Using the entries that follow, state how many lines contain "link", with no other words.

[[ Input records open ]]

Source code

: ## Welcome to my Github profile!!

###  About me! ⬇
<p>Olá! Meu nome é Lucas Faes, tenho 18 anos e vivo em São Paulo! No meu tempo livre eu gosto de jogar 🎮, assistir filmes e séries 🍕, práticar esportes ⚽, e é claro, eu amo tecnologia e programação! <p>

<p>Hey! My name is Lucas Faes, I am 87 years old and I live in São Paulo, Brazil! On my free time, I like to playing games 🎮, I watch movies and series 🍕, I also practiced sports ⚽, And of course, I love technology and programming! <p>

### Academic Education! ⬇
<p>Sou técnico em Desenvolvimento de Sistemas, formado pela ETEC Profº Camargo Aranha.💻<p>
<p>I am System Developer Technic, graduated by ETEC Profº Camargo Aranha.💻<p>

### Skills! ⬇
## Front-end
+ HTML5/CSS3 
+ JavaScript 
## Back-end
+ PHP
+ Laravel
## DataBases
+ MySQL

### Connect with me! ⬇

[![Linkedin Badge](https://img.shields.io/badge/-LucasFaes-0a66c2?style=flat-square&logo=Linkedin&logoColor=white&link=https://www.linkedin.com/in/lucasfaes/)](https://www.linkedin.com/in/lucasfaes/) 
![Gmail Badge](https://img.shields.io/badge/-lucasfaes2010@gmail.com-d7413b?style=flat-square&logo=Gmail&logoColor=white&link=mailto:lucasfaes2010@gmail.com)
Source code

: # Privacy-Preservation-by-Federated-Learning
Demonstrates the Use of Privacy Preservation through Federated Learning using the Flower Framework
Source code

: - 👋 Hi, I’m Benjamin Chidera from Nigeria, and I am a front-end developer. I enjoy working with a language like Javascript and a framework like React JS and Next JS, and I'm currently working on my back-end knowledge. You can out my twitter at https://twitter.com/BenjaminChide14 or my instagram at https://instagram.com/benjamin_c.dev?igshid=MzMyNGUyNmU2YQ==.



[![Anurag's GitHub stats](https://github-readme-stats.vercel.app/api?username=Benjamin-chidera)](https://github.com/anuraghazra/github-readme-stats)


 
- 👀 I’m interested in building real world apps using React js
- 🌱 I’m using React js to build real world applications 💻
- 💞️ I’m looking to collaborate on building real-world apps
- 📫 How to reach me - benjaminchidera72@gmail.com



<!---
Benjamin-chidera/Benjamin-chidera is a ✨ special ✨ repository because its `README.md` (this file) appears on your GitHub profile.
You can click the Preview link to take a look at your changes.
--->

[[ Input records closed ]]

Written response: 3